The Little Rickshaw
For generations of Adelaideans, the annual pilgrimage down Main South Road to Aldinga for family holidays has been a rite of summer. This cosy recent addition, however, is several cuts above a run to the chip shop.
The food menu is just as easy to navigate, with Vietnamese favourite split into small and large share plates. When the salt ‘n’ pepper eggplant arrives, it’s clear why it’s a favourite. Thin strips of eggplant so soft they’re almost liquefied are encased in a cocoon of crunchy golden batter and the contrast in texture is immensely satisfying. The oily vegetable is slightly sweet and there’s a hint of spice to the batter that makes the chips disappear dangerously quickly. Unfortunately both flavours are subtle enough that they’re overpowered by the thick drizzle of creamy black sesame and five spice aioli – next time I’d order it on the side as a dipping sauce.

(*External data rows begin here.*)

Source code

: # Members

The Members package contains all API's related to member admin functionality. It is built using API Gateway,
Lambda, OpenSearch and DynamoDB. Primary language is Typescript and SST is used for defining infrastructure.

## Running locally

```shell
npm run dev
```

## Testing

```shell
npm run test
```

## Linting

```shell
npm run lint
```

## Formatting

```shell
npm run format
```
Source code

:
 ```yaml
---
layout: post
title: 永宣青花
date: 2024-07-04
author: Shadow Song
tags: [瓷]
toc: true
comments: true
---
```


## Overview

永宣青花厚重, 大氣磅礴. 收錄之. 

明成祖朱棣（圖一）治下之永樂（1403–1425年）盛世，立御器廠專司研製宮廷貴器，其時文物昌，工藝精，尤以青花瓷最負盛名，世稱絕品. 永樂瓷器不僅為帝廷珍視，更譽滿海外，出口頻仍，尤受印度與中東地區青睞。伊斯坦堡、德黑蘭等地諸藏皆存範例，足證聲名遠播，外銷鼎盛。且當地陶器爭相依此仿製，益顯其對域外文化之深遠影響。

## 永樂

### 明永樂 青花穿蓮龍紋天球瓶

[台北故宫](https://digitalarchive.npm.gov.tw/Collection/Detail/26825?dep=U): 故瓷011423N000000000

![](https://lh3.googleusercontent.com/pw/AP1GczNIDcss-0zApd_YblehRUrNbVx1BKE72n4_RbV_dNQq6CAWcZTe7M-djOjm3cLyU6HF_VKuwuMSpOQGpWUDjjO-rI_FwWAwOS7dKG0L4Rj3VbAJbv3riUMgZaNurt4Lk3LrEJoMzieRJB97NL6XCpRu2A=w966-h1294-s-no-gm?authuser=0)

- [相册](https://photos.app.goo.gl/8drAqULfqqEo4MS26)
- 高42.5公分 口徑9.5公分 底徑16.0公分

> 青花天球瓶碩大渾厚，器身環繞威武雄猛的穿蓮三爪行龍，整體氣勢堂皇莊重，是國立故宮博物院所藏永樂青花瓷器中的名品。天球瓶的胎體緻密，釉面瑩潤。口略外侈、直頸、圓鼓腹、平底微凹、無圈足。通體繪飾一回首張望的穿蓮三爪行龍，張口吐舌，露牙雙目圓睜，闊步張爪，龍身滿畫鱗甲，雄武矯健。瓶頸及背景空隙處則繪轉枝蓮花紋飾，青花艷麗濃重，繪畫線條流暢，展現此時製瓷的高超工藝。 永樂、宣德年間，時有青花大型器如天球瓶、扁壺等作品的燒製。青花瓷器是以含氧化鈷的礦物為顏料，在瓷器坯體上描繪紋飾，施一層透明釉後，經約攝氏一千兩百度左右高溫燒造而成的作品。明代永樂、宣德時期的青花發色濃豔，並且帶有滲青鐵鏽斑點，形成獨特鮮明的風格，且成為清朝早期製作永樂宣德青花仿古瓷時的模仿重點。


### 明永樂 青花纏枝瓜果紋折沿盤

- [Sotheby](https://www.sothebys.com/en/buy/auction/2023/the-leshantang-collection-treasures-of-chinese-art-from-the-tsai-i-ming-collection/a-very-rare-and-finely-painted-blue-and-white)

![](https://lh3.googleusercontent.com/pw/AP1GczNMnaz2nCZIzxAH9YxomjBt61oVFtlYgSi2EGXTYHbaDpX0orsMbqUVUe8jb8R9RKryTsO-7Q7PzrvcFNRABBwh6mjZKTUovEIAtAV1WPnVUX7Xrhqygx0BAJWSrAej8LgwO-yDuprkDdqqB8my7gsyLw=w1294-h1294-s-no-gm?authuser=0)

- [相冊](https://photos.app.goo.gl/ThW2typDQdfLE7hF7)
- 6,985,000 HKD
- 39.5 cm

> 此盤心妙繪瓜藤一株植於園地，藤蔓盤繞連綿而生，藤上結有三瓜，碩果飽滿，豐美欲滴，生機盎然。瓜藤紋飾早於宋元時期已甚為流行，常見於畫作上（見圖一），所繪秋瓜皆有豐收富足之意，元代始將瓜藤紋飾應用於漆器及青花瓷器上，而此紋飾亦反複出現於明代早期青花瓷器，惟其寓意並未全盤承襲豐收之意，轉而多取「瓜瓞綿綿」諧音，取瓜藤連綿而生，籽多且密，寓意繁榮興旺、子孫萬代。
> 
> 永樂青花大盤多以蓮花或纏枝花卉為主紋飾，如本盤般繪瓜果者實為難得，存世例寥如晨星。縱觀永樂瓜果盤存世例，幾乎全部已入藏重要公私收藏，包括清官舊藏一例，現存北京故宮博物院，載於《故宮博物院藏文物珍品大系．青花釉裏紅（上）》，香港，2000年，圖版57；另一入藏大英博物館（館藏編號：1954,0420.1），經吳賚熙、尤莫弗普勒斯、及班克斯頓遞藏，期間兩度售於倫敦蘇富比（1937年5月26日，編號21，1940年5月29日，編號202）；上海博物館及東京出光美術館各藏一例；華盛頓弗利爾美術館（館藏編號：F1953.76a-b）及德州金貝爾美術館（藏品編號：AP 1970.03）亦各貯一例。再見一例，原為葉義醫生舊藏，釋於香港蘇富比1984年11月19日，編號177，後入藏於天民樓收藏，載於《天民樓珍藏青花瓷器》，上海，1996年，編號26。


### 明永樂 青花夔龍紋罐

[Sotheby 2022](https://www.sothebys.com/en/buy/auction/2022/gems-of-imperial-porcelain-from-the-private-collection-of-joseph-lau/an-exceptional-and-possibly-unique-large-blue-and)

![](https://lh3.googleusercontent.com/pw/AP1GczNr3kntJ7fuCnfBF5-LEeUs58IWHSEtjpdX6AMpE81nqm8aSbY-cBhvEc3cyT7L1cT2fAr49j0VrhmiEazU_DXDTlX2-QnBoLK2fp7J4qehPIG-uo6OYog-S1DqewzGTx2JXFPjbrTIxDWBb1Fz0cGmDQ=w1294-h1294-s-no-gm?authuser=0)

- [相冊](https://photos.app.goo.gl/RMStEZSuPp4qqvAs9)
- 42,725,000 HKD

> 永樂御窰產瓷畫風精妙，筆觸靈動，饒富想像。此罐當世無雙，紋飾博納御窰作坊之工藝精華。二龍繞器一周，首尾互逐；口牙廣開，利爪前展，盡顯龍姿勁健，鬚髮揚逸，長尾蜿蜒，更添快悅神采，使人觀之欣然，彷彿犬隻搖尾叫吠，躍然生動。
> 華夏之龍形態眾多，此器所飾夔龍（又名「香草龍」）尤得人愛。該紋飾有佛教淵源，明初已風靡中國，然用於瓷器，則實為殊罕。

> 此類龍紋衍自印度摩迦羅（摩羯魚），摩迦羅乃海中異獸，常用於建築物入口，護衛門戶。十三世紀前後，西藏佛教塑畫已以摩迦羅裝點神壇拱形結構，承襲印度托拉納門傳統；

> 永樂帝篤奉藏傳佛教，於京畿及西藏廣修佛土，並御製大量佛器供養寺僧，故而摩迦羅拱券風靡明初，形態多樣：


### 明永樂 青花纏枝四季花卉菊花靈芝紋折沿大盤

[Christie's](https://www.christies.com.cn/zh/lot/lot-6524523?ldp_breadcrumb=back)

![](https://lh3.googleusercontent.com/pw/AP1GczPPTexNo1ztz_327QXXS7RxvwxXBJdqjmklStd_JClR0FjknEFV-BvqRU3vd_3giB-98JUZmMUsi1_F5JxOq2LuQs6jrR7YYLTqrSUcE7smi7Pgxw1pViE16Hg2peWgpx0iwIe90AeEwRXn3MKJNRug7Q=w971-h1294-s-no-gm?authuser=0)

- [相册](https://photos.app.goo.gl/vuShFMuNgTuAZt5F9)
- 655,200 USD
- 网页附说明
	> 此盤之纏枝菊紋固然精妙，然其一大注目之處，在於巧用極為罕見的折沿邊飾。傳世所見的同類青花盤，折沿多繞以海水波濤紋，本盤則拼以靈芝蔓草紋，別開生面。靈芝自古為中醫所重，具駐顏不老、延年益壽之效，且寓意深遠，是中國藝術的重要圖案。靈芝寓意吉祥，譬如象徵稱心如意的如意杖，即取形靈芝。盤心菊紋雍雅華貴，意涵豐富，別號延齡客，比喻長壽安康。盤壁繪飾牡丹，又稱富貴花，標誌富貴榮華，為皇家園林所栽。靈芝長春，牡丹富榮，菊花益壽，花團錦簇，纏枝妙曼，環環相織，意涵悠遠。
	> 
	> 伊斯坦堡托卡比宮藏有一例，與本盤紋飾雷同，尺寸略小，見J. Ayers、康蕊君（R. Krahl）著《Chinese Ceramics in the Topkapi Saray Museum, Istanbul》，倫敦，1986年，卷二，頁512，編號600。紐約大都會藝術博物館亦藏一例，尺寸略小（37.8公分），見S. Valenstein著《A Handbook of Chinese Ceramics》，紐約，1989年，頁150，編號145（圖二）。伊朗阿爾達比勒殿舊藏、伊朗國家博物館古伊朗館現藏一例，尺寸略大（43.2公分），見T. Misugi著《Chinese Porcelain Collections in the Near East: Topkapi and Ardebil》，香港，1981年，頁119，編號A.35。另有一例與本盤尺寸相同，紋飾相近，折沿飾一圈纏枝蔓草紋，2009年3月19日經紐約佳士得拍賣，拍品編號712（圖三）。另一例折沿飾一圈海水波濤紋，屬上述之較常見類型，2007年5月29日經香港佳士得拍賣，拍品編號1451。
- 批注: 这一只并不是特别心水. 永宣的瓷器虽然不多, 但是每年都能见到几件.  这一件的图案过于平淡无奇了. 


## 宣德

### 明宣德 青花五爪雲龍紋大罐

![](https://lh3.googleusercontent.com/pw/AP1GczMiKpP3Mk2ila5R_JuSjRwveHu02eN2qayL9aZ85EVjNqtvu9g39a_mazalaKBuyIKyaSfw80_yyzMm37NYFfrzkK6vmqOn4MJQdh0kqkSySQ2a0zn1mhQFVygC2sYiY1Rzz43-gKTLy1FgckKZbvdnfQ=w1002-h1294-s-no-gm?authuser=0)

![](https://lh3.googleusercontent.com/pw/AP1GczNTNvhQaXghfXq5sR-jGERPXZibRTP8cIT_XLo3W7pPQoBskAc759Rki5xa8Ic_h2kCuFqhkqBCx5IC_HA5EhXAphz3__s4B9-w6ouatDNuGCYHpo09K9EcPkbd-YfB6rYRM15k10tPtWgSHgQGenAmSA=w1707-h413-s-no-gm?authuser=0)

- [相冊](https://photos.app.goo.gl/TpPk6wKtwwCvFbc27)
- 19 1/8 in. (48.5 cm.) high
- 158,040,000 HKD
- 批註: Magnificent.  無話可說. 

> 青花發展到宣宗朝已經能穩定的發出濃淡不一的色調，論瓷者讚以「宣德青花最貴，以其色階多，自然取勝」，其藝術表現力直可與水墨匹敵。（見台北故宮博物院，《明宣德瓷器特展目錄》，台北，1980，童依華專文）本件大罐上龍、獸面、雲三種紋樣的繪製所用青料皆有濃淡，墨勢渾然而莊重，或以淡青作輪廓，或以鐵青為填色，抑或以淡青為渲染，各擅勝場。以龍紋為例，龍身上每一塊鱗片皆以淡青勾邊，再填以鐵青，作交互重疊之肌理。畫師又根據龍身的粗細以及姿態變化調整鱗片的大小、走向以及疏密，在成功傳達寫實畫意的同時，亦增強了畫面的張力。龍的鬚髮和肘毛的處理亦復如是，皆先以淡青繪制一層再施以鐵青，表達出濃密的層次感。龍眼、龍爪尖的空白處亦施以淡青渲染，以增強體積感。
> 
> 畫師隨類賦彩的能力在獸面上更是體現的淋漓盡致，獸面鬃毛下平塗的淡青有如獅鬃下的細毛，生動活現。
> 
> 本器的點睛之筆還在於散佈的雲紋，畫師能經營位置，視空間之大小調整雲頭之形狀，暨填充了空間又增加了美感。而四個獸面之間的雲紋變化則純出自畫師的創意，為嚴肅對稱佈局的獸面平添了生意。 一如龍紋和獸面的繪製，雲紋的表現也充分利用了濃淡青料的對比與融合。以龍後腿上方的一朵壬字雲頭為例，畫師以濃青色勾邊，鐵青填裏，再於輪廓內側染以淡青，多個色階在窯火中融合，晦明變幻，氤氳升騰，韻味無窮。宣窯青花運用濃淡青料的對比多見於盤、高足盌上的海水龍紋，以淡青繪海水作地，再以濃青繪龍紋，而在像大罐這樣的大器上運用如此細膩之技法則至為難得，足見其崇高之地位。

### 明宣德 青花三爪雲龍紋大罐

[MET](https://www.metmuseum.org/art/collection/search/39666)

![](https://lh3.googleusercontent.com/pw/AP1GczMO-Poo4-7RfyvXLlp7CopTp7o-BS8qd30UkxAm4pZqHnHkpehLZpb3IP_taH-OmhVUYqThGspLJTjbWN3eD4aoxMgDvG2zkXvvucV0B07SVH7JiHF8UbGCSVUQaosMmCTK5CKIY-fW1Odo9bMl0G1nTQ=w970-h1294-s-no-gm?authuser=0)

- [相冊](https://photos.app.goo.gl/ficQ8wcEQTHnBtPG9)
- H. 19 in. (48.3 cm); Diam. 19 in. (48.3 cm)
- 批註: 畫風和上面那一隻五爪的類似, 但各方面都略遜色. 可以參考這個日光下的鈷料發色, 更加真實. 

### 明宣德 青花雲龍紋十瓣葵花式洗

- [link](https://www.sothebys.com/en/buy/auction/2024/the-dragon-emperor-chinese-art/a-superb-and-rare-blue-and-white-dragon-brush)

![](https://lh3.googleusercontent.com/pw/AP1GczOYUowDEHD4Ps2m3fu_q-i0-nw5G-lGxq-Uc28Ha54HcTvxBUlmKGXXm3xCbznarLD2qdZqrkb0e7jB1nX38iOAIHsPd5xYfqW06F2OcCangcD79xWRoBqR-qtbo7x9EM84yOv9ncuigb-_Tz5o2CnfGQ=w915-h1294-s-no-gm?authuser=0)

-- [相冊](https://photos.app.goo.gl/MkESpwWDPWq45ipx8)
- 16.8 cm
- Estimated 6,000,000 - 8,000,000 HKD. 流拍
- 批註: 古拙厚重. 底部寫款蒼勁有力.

The plates arrive in quick succession and the prawn dumplings are stuffed almost to bursting point. They’re plump and juicy, filled with large chunks of chopped up crustacean that carry a memory of seawater in the sweet flesh. The minced mushroom potstickers (one of several vegan options) are equally generous, with a strong Japanese influence in the topping of fried enoki mushrooms and accompanying miso and ponzu sauce. Each serving has four of the amply proportioned dumplings and they’re deceptively filling; three small plates and one large one is plenty for two people.
Our selection from the Big Bites section lives up to its name. Thickly cut slabs of roast pork belly are piled into a giant pyramid, the flesh glistening beneath a layer of crackling pitted by small bubbles. When I excavate the green papaya and mint salad from beneath a layer of ground roasted peanuts, it emerges with a burst of freshness and breaks between my teeth with a satisfying crunch. Square mats of vermicelli and a bowl of sharp nước chấm that cuts through the fat round out the plate, which lends itself to being eaten in a very leisurely manner. I’m surprised to realise that we’ve been sitting for almost two hours by the time we finish, and the relaxed service means that I don’t feel rushed at any point.
The Little Rickshaw hits the sweet spot between the destination dining offerings that dot McLaren Vale and the takeaway joints along Aldinga’s esplanade. It’s a welcome addition to the local dining scene and deservedly popular – just book ahead if the weather forces everyone inside, and don’t be surprised if you stay longer than planned.